Médicaments dangereux et scandales sanitaires : la France victime de la sous-exploitation des données du système de soins
Depuis la plainte de Marion Larat au sujet des contraceptifs
hormonaux oraux combinés (CHOC) nous sommes entrés dans une nouvelle gestion de
crise du médicament. Et la “découverte” par le public, mais pas par l’assurance
maladie, que Diane 35, autorisée dans les cas d’acné, était prescrite comme
contraceptif n’a pas arrangé les choses. Le déballage des données en pleine
crise conduit d’une part au désordre et à la panique des politiques, d’autre
part à la méfiance et au désarroi des femmes.
Ceci n’est pas surprenant : les affaires antérieures avaient
bien mis en évidence l’opacité des procédures dans la surveillance du système
de soins et l’absence d’accès aux données brutes en matière de
pharmacovigilance ou même de consommation de biens et services médicaux.

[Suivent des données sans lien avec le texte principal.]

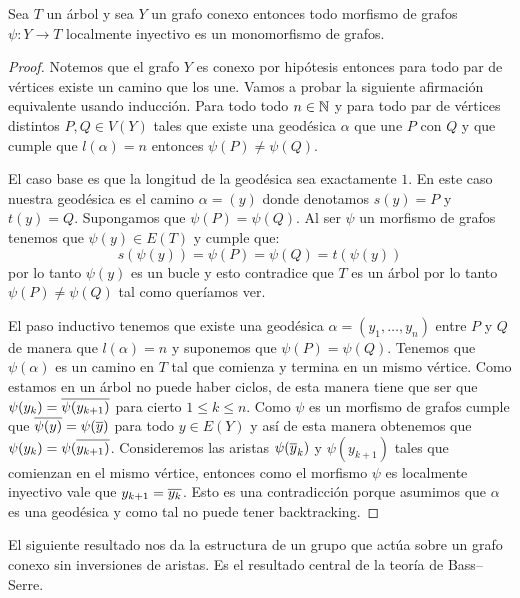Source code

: \documentclass[tesis.tex]{subfiles}
\begin{document}
\begin{prop}\label{prop_loc_iny}
	Sea $T$ un árbol y sea $Y$ un grafo conexo entonces todo morfismo de grafos $\psi:Y \to T$ localmente inyectivo es un monomorfismo de grafos.    
\end{prop}
\begin{proof}
	Notemos que el grafo $Y$ es conexo por hipótesis entonces para todo par de vértices existe un camino que los une.
	Vamos a probar la siguiente afirmación equivalente usando inducción. 
	Para todo todo $n \in \mathbb{N}$ y para todo par de vértices distintos $P,Q \in V(Y)$  tales que existe una geodésica $\alpha$ que une $P$ con $Q$ y que cumple que $l(\alpha) = n$ entonces  $\psi(P) \neq \psi(Q)$.	
		
	
	El caso base es que la longitud de la geodésica sea exactamente $1$.
	En este caso nuestra geodésica es el camino $\alpha = (y)$ donde denotamos $s(y)= P$ y $t(y) = Q$.
	Supongamos que $\psi(P) = \psi(Q)$. 
	Al ser $\psi$ un morfismo de grafos tenemos que $\psi(y) \in E(T)$ y cumple que: 
	\begin{equation*}
		s(\psi(y)) = \psi(P) = \psi(Q) = t(\psi(y))
	\end{equation*}
	por lo tanto $\psi(y)$ es un bucle y esto contradice que $T$ es un árbol por lo tanto $\psi(P) \neq \psi(Q)$ tal como queríamos ver.
	
	
	El paso inductivo tenemos que existe una geodésica $\alpha= (y_1, \dots, y_n)$ entre $P$ y $Q$ de manera que $l(\alpha) = n$ y suponemos que $\psi(P) = \psi(Q)$.
	Tenemos que $\psi(\alpha)$ es un camino en $T$ tal que comienza y termina en un mismo vértice.
	Como estamos en un árbol no puede haber ciclos, de esta manera tiene que ser que $\psi(y_k) = \overline{\psi (y_{k+1})}$ para cierto $1 \le k \le n$.
	Como $\psi$ es un morfismo de grafos cumple que $\overline {\psi(y)} = \psi(\overline y)$ para todo $y \in E(Y)$ y así de esta manera obtenemos que $\psi(y_k) =  \psi(\overline{y_{k+1})}$.
	Consideremos las aristas $\psi(\overline y_{k})$ y $\psi(y_{k+1})$ tales que comienzan en el mismo vértice, entonces como el morfismo $\psi$ es localmente inyectivo vale que $y_{k+1} = \overline{y_k}$. 
	Esto es una contradicción porque asumimos que $\alpha$ es una geodésica y como tal no puede tener backtracking.    
	
\end{proof}

El siguiente resultado nos da la estructura de un grupo que actúa sobre un grafo conexo sin inversiones de aristas. 
Es el resultado central de la teoría de Bass--Serre.
\end{document}
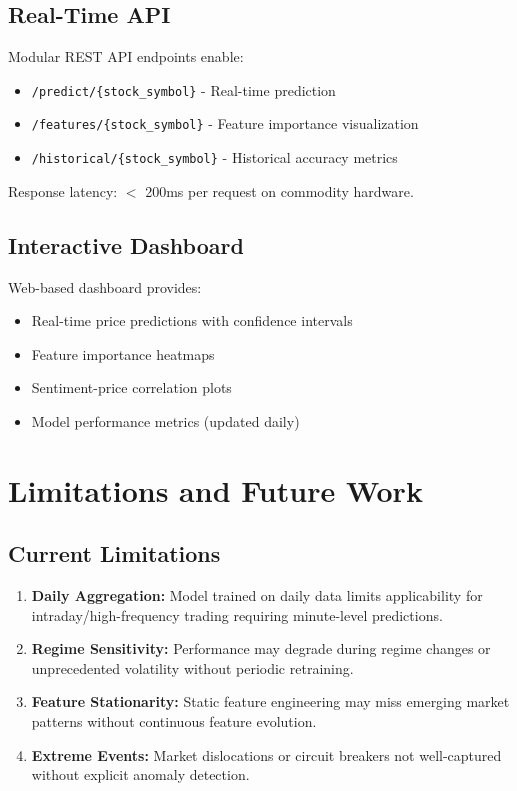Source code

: \documentclass[conference]{IEEEtran}
\begin{document}
\subsection{Real-Time API}

Modular REST API endpoints enable:

\begin{itemize}
\item \texttt{/predict/\{stock\_symbol\}} - Real-time prediction
\item \texttt{/features/\{stock\_symbol\}} - Feature importance visualization
\item \texttt{/historical/\{stock\_symbol\}} - Historical accuracy metrics
\end{itemize}

Response latency: $<$ 200ms per request on commodity hardware.

\subsection{Interactive Dashboard}

Web-based dashboard provides:
\begin{itemize}
\item Real-time price predictions with confidence intervals
\item Feature importance heatmaps
\item Sentiment-price correlation plots
\item Model performance metrics (updated daily)
\end{itemize}

\section{Limitations and Future Work}

\subsection{Current Limitations}

\begin{enumerate}
\item \textbf{Daily Aggregation:} Model trained on daily data limits applicability for intraday/high-frequency trading requiring minute-level predictions.

\item \textbf{Regime Sensitivity:} Performance may degrade during regime changes or unprecedented volatility without periodic retraining.

\item \textbf{Feature Stationarity:} Static feature engineering may miss emerging market patterns without continuous feature evolution.

\item \textbf{Extreme Events:} Market dislocations or circuit breakers not well-captured without explicit anomaly detection.
\end{enumerate}
\end{document}
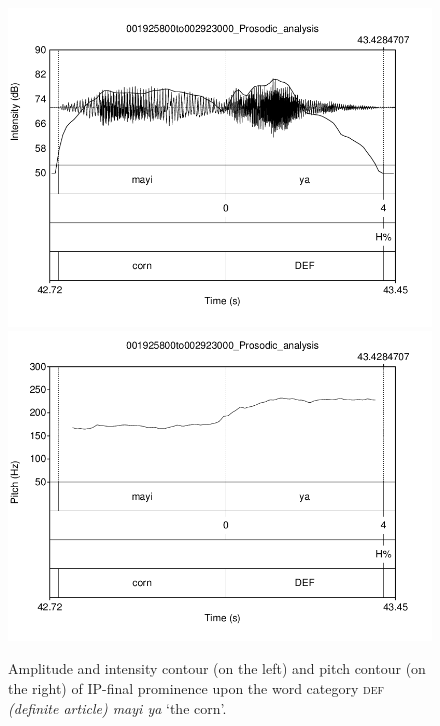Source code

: \documentclass[output=paper]{langsci/langscibook}
\begin{document}
\begin{figure}  
\includegraphics[width=\textwidth]{figures/KALPeerreviewedkorr-img8.png}   
\includegraphics[width=\textwidth]{figures/KALPeerreviewedkorr-img9.png}
 
\caption{\label{fig:kal:6} Amplitude and intensity contour (on the left) and pitch contour (on the right) of IP-final prominence upon the word category \textsc{def} \textit{(definite article) mayi ya} ‘the corn’.}
\end{figure}
\end{document}
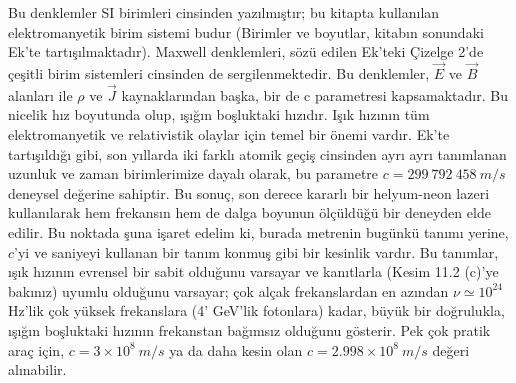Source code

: Bu denklemler SI birimleri cinsinden yazılmıştır; bu kitapta kullanılan elektromanyetik birim sistemi budur (Birimler ve boyutlar, kitabın sonundaki Ek'te tartışılmaktadır). Maxwell denklemleri, sözü edilen Ek'teki Çizelge 2'de çeşitli birim sistemleri cinsinden de sergilenmektedir. Bu denklemler, $\Vec{E}$ ve $\Vec{B}$ alanları ile $\rho$ ve $\Vec{J}$ kaynaklarından başka, bir de c parametresi kapsamaktadır. Bu nicelik hız boyutunda olup, ışığın boşluktaki hızıdır. Işık hızının tüm elektromanyetik ve relativistik olaylar için temel bir önemi vardır. Ek'te tartışıldığı gibi, son yıllarda iki farklı atomik geçiş cinsinden ayrı ayrı tanımlanan uzunluk ve zaman birimlerimize dayalı olarak, bu parametre $ c=299 \ 792 \ 458 \ m/s$ deneysel değerine sahiptir. Bu sonuç, son derece kararlı bir helyum-neon lazeri kullanılarak hem frekansın hem de dalga boyunun ölçüldüğü bir deneyden elde edilir. Bu noktada şuna işaret edelim ki, burada metrenin bugünkü tanımı yerine, $c$'yi ve saniyeyi kullanan bir tanım konmuş gibi bir kesinlik vardır. Bu tanımlar, ışık hızının evrensel bir sabit olduğunu varsayar ve kanıtlarla (Kesim 11.2 (c)'ye bakınız) uyumlu olduğunu varsayar; çok alçak frekanslardan en azından $ \nu \simeq 10^{24}$ Hz'lik çok yüksek frekanslara (4' GeV'lik fotonlara) kadar, büyük bir doğrulukla, ışığın boşluktaki hızının frekanstan bağımsız olduğunu gösterir. Pek çok pratik araç için, $ c = 3 \times 10^{8} \ m/s$ ya da daha kesin olan $c = 2.998 \times 10^{8} \ m/s$ değeri alınabilir.

\

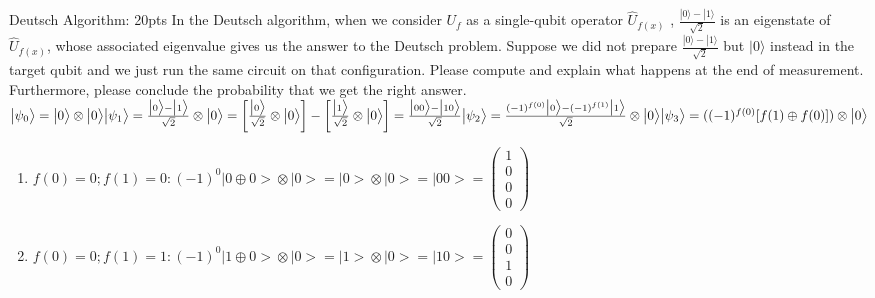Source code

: \documentclass[12pt]{article}
\makeatletter
\newcommand{\<}{\langle}
\renewcommand{\>}{\rangle}
\newcommand{\kets}[1]{| #1 \rangle}                 %
\newenvironment{problem}{\@startsection
       {section}
       {1}
       {-.2em}
       {-3.5ex plus -1ex minus -.2ex}
       {2.3ex plus .2ex}
       {\pagebreak[3]
       \large\bf\noindent{Problem }
       }
       }
       {%
       \begin{center}\large\bf \end{center}}
\def\ket#1{\big|{#1}\big>}
\def\sqtwo{\sqrt{2}}
\makeatother
\begin{document}
\begin{problem}{Deutsch Algorithm: 20pts}
In the Deutsch algorithm, when we consider $U_f$ as a single-qubit operator ${\hat{U}}_{f(x)}$ , $\frac{\kets{0} - \kets{1}}{\sqrt{2}}$ is an eigenstate of  ${\hat{U}}_{f(x)}$, whose associated eigenvalue gives us the answer to the Deutsch problem. Suppose we did not prepare $\frac{\kets{0} - \kets{1}}{\sqrt{2}}$ but $\kets{0}$ instead in the target qubit and we just run the same circuit on that configuration. Please compute and explain what happens at the end of measurement. Furthermore, please conclude the probability that we get the right answer. \\
$
\ket{\psi_0} = \ket{0} \otimes \ket{0}\\
\ket{\psi_1} = \frac{\ket{0}-\ket{1}}{\sqrt{2}} \otimes \ket{0} = \left[ \frac{\ket{0}}{\sqrt{2}} \otimes \ket{0} \right] - \left[ \frac{\ket{1}}{\sqrt{2}} \otimes \ket{0} \right] = \frac{\ket{00}-\ket{10}}{\sqrt{2}} \\
\ket{\psi_2} = \frac{(-1)^{f(0)}\ket{0}-(-1)^{f(1)}\ket{1}}{\sqtwo} \otimes \ket{0}\\
\ket{\psi_3} = ((-1)^{f(0)}[f(1)\oplus f(0)]) \otimes \ket{0}\\
$
\vspace*{-.8cm}
\begin{enumerate}
\item $f(0) = 0 ; f(1) = 0 : (-1)^0\ket{0\oplus 0} \otimes \ket{0} = \ket{0} \otimes \ket{0}  = \ket{00} = \left(\begin{matrix}1\\0\\0\\0\end{matrix} \right)$
\item $f(0) = 0 ; f(1) = 1 : (-1)^0\ket{1\oplus 0} \otimes \ket{0} = \ket{1} \otimes \ket{0}  = \ket{10} = \left(\begin{matrix}0\\0\\1\\0\end{matrix} \right)$

\end{enumerate}
\end{problem}
\end{document}
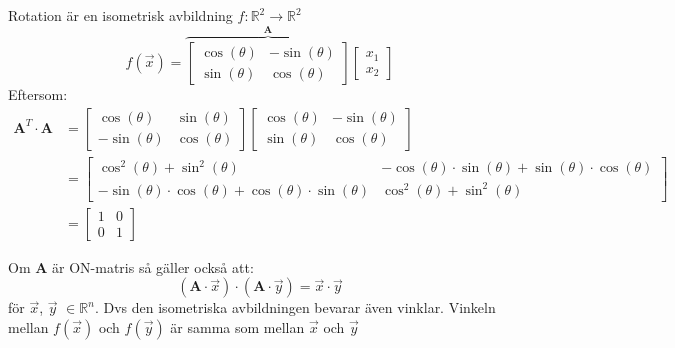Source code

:\begin{Ex}
	Rotation är en isometrisk avbildning $f:\mathbb{R}^2 \rightarrow \mathbb{R}^2$
	\[
	f(\vec{x}) =
	\overbrace{
	\begin{bmatrix}
		\cos(\theta) & -\sin(\theta)\\
		\sin(\theta) & \cos(\theta)
	\end{bmatrix}
	}^\mathbf{A}
	\begin{bmatrix} x_1\\x_2 \end{bmatrix}
	\]
	Eftersom:
	\begin{align*}
	\mathbf{A}^T \cdot \mathbf{A} &=
	\begin{bmatrix}
		\cos(\theta) & \sin(\theta)\\
		-\sin(\theta) & \cos(\theta)
	\end{bmatrix}
	\begin{bmatrix}
		\cos(\theta) & -\sin(\theta)\\
		\sin(\theta) & \cos(\theta)
	\end{bmatrix}
	\\
	&=
	\begin{bmatrix}
		\cos^2(\theta) + \sin^2(\theta) & -\cos(\theta) \cdot \sin(\theta) + \sin(\theta) \cdot \cos(\theta)\\
		-\sin(\theta) \cdot \cos(\theta) + \cos(\theta) \cdot \sin(\theta) & \cos^2(\theta) + \sin^2(\theta)
	\end{bmatrix}
	\\
	&=
	\begin{bmatrix} 1&0\\0&1 \end{bmatrix}
	\end{align*}
\end{Ex}
Om \textbf{A} är ON-matris så gäller också att:
\[
(\mathbf{A} \cdot \vec{x}) \cdot (\mathbf{A} \cdot \vec{y}) = \vec{x} \cdot \vec{y}
\]
för $\vec{x}$, $\vec{y}$ $\in \mathbb{R}^n$. Dvs den isometriska avbildningen bevarar även vinklar. Vinkeln mellan $f(\vec{x})$ och $f(\vec{y})$ är samma som mellan $\vec{x}$ och $\vec{y}$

Ainsi, il est impossible de connaître le nombre de boîtes de contraceptifs consommées par personne en France en 2011 ou 2012. Il est certain que ces données brutes sont dans les ordinateurs de l’assurance maladie puisque cette délivrance se fait sur prescription et qu’elle donne dans certains cas droit à un remboursement soit par la sécu soit par les mutuelles. Mais à ce jour, et malgré une crise sans précédent, aucune donnée du Système National d'informations Inter Régions d'Assurance Maladie (SNIIRAM) n’a été divulguée.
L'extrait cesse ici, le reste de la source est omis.